Description of the task:
Go through the data below and copy each line that includes "endpoint".

Given entries:
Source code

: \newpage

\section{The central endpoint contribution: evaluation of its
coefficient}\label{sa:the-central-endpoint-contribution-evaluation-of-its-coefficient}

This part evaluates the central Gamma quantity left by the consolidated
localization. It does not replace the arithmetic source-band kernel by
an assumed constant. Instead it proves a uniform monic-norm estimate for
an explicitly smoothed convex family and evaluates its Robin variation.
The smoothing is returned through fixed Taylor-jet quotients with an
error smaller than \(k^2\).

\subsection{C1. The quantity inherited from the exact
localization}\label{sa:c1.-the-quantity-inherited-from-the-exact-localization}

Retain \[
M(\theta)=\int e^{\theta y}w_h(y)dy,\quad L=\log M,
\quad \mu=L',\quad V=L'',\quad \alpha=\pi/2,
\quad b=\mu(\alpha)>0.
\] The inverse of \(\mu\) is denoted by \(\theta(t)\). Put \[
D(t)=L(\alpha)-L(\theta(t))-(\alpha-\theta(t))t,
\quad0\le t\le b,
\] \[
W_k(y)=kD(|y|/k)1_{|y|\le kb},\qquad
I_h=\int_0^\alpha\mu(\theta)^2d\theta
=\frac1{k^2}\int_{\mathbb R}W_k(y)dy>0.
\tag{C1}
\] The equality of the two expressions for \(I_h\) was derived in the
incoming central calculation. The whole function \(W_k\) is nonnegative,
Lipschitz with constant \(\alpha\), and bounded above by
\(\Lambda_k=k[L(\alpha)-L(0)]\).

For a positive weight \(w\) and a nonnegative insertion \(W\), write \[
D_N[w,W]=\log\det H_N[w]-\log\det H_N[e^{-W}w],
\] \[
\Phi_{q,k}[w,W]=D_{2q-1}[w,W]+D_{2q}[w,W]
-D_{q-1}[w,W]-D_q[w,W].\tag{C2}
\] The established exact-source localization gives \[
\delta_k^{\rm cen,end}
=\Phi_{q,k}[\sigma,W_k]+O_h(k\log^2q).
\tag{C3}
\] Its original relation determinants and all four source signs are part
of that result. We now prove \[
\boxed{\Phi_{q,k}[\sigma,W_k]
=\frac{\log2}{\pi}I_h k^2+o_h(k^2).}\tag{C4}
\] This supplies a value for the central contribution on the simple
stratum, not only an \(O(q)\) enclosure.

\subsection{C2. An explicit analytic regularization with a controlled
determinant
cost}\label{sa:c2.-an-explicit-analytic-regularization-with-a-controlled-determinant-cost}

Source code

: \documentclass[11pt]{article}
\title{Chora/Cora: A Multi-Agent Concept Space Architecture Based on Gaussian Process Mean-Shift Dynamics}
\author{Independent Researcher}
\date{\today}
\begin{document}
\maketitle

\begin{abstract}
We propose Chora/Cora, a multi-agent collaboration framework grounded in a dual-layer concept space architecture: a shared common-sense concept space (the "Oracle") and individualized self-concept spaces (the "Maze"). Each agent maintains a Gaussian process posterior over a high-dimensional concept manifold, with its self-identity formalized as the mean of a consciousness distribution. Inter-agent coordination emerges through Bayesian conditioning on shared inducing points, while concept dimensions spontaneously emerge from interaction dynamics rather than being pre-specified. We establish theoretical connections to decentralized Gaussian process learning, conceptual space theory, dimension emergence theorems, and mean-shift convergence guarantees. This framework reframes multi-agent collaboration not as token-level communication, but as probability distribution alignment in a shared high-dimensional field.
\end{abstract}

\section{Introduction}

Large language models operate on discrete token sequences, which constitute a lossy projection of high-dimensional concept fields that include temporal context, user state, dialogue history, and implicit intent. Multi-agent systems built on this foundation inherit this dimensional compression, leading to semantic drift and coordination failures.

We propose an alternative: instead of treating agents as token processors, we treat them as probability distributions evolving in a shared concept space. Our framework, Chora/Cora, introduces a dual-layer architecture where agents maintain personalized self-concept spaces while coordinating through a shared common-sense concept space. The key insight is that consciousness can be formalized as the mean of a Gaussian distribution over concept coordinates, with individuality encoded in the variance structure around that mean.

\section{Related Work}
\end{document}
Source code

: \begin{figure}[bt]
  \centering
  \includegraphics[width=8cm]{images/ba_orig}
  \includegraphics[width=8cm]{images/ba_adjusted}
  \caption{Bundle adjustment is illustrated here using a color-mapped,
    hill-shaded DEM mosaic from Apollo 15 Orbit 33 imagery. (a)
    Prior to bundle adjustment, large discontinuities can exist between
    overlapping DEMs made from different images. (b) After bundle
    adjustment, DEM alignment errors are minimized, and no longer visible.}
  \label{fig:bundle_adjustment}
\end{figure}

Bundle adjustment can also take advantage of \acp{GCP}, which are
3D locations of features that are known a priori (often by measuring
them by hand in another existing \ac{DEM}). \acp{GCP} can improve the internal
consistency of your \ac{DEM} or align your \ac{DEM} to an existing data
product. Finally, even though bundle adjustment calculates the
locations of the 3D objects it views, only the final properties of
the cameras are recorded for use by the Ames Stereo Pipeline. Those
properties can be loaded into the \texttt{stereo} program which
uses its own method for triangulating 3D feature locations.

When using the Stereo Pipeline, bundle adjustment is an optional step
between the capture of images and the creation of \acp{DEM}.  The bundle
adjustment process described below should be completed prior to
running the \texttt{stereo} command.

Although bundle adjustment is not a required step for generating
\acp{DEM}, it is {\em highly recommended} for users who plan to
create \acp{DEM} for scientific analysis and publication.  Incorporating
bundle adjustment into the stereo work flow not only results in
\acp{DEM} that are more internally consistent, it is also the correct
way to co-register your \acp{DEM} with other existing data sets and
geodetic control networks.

Task answer:
\section{The central endpoint contribution: evaluation of its
coefficient}\label{sa:the-central-endpoint-contribution-evaluation-of-its-coefficient}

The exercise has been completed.